LUS was performed by a neonatologist using the portable ultrasound device, Vivid iq (General Electric Healthcare, Chicago, IL, USA). Using a transthoracic approach, with the patient in the supine position and with a 12-MHz linear probe, images were taken in three areas (anterior, lateral, and posterior) of both chests, and the collected images were analyzed. According to the study by Brat et al. [7], 0 points are assigned if line A is seen as a series of high-resolution horizontal equidistant lines below the pleura, 1 point if there were 3 or more B-lines per intercostal space, which are ‘comet tail’-shaped vertical lines starting from the pleural line, 2 points if ‘bilateral white lungs’ are observed, and 3 points if a large consolidation or pleural abnormality is observed. The LUS scores ranged from 0 to maximum 18 points.

Bronchoalveolar lavage (BAL) sample were collected when clinically indicated suctioning of the airway, using a standardized method. Aspiration of airway secretions was done using sterile traps with a suction catheter, and any material remaining in the catheter was washed into the trap with an additional 1 ml of saline. Samples were centrifuged at 14,000 g for 10 min, and the supernatant was frozen at − 80 °C (for 1–12 months) until assayed for cytokines [7, 11].

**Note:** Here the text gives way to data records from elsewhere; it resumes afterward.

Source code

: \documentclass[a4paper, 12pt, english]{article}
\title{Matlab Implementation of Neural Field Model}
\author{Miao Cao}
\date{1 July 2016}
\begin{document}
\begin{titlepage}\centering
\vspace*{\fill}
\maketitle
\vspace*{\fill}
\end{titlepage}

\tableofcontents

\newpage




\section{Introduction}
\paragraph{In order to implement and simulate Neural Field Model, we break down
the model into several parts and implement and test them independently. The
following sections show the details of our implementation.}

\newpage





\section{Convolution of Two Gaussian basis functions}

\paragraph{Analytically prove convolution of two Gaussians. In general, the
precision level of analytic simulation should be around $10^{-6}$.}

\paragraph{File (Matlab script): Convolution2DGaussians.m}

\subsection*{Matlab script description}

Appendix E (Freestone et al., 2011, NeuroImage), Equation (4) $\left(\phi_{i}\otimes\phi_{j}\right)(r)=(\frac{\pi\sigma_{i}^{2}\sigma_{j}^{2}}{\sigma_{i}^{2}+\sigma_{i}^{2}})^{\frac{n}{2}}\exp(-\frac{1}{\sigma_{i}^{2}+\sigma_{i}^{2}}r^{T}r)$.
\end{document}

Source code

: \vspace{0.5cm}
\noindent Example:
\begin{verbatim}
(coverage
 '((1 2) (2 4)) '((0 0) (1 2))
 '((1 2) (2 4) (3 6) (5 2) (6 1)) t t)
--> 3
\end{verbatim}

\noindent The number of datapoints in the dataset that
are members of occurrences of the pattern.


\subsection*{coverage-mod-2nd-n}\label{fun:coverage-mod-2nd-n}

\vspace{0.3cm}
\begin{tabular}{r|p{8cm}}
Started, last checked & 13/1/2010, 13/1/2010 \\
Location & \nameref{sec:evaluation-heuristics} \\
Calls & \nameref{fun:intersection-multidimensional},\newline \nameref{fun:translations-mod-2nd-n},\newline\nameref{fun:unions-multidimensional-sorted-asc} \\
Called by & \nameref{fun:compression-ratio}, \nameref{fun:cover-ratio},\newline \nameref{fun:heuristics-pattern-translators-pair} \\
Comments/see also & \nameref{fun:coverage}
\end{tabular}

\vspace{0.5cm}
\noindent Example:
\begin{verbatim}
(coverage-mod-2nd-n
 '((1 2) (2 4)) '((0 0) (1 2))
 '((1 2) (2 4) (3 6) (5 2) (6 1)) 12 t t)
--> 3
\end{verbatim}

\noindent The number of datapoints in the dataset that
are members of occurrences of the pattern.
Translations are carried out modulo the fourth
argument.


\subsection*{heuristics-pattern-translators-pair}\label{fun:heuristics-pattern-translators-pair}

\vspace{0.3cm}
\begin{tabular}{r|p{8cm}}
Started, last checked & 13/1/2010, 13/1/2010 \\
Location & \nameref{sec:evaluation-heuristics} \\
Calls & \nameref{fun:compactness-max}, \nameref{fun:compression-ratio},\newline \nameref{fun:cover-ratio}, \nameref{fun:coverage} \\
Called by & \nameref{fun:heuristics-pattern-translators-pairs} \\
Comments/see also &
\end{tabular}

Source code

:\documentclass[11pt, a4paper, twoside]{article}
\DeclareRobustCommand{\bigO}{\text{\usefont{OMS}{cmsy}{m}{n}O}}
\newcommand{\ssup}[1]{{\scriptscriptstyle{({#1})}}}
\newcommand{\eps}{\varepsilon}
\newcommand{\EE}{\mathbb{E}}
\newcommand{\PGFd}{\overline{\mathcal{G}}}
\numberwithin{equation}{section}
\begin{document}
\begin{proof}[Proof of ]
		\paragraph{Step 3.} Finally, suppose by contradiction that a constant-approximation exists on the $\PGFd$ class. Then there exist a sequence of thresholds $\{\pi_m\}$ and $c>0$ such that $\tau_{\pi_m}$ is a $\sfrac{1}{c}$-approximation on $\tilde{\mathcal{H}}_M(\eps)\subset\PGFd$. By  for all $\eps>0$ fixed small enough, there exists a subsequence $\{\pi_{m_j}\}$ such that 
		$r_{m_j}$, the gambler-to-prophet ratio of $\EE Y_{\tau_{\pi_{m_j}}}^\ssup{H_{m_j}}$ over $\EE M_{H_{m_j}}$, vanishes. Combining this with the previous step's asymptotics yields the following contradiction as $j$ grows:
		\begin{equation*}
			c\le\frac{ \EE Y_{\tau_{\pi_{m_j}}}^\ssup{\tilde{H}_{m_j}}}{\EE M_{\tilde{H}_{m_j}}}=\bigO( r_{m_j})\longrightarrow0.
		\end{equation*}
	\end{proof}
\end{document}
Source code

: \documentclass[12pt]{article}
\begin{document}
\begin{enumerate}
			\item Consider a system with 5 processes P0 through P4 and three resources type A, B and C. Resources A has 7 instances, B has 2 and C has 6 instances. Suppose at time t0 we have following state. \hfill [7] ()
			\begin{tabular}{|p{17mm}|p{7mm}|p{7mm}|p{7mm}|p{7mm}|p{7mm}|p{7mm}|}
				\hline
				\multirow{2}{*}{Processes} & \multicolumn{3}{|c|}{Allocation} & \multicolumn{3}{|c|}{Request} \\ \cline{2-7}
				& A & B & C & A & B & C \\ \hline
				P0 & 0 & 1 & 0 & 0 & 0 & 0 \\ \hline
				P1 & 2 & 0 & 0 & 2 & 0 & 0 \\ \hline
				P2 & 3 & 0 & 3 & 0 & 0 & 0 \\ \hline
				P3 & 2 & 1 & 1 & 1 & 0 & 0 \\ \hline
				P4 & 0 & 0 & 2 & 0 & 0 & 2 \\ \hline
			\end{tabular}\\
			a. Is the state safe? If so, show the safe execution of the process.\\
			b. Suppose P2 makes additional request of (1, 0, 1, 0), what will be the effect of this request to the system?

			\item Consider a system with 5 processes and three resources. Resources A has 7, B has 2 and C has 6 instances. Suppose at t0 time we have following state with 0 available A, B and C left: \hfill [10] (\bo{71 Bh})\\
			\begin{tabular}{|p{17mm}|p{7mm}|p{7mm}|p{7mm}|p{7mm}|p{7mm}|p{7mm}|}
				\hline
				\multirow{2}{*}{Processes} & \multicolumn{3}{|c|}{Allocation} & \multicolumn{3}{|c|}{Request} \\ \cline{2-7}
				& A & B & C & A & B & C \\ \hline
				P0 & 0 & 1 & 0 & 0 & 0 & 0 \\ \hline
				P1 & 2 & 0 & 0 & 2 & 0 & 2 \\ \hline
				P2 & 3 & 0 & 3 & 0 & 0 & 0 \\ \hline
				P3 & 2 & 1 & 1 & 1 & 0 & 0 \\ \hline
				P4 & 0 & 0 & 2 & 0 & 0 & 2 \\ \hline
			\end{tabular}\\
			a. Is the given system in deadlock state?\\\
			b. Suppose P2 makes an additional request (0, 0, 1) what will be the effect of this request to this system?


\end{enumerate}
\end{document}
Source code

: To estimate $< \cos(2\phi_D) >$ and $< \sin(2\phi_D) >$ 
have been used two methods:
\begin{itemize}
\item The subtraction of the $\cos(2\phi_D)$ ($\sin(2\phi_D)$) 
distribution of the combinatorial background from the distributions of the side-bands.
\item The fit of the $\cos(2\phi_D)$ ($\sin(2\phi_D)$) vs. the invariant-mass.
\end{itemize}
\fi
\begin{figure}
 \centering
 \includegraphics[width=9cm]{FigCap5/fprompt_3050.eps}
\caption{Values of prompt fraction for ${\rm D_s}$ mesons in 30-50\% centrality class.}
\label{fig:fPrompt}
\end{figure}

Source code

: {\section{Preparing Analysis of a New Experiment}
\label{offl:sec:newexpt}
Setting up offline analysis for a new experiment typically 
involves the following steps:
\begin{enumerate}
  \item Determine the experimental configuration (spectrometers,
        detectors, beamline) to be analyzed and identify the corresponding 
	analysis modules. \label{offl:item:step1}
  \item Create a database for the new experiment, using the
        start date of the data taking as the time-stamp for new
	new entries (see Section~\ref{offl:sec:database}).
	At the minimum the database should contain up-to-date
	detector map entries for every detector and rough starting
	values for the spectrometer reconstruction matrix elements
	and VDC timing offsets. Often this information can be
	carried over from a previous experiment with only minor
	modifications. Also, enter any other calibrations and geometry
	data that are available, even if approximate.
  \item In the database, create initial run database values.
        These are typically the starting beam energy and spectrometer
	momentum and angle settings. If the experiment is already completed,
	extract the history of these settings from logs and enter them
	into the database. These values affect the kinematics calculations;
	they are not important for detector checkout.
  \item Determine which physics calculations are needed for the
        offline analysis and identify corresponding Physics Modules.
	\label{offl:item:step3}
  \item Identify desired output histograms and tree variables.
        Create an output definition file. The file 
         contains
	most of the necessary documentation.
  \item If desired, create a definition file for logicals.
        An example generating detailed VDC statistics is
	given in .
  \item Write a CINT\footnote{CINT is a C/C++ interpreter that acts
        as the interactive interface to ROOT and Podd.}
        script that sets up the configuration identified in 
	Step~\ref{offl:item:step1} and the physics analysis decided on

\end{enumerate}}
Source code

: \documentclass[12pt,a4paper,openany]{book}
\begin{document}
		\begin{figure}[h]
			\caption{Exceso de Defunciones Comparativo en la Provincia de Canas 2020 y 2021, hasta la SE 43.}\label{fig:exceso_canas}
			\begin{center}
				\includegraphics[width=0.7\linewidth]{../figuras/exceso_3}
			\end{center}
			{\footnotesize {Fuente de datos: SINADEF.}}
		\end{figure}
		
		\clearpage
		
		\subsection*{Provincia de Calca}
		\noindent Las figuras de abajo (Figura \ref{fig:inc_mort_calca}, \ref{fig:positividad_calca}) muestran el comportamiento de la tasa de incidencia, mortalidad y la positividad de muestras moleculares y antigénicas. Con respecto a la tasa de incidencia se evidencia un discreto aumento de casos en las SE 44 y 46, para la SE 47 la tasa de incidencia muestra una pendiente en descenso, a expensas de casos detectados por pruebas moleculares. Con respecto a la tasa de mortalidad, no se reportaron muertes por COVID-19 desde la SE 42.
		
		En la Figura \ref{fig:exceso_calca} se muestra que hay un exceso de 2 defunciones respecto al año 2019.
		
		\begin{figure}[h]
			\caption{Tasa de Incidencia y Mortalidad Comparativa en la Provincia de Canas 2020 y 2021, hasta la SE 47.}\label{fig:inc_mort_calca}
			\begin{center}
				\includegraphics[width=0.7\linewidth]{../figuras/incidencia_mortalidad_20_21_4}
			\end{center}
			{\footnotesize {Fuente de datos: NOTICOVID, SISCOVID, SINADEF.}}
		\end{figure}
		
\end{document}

Cytokines in the BAL fluid supernatant were measured with ProcartaPlex 18-plex Immunoassay (eBioscience, San Diego, California, USA) on Qiagen Liquichip 200 (Qiagen, Hilden, Germany) running the Luminex 100 integrated system software (version 2.3; Luminex, Austin, Texas). The 18-plex cytokines included IL-1β, IL-2, IL-4, IL-5, IL-6, IL-7, IL-12, IL-13, IL-31, IL-1Rα, IFN-γ, GM-CSF, TNF-α, IFN-α, TNF-β, IL-1α, IL-15, and IL-18 The assay was done by the manufacturer’s protocol. Standard curves were constructed to interpolate analytes using ProcartaPlex Analyst version 1.0 (eBioscience). The mean of the technical duplicates was recorded.

Fluid Status using electrical cardiometry, ICON (Osypka Medical, San Diego, CA, USA) was shown as thoracic fluid content (TFC), stroke volume variation (SVV) and corrected flow time (FTC). TFC is derived from the thoracic electrical base impedance (1/base impedance), which is dependent on thoracic intravascular and extravascular fluid content. Larger TFC indicates a higher total thoracic fluid volume. TFC measurement has been correlated with heart failure symptoms, net fluid balance, and chest radiographic findings of abnormal pulmonary fluid content [12]. SVV is the percentage of change between the maximal and minimal stroke volumes. A greater SVV value represents intravenous volume depletion. FTC is the systole time divided by the square root of cardiac cycle time, which quantifies the time of blood flow through aortic valve and is an indicator of preload. After cleaning the neonate’s skin with alcohol, four electrocardiogram electrodes were placed at the neck below the left ear and just above the left clavicular midpoint, at the left midaxillary line – one at the level of the xiphoid process and the other electrode 5 cm below this point. The ICON device was connected to electrocardiogram, and measurement was continuously done for 30s, and the average of the highest and lowest values was recorded. Patient characteristics including gestational age, birth weight, sex, delivery method, multiple pregnancy, 1-minute/5-minute Apgar score, maternal conditions, and duration of respiratory support were collected from the electronic medical records.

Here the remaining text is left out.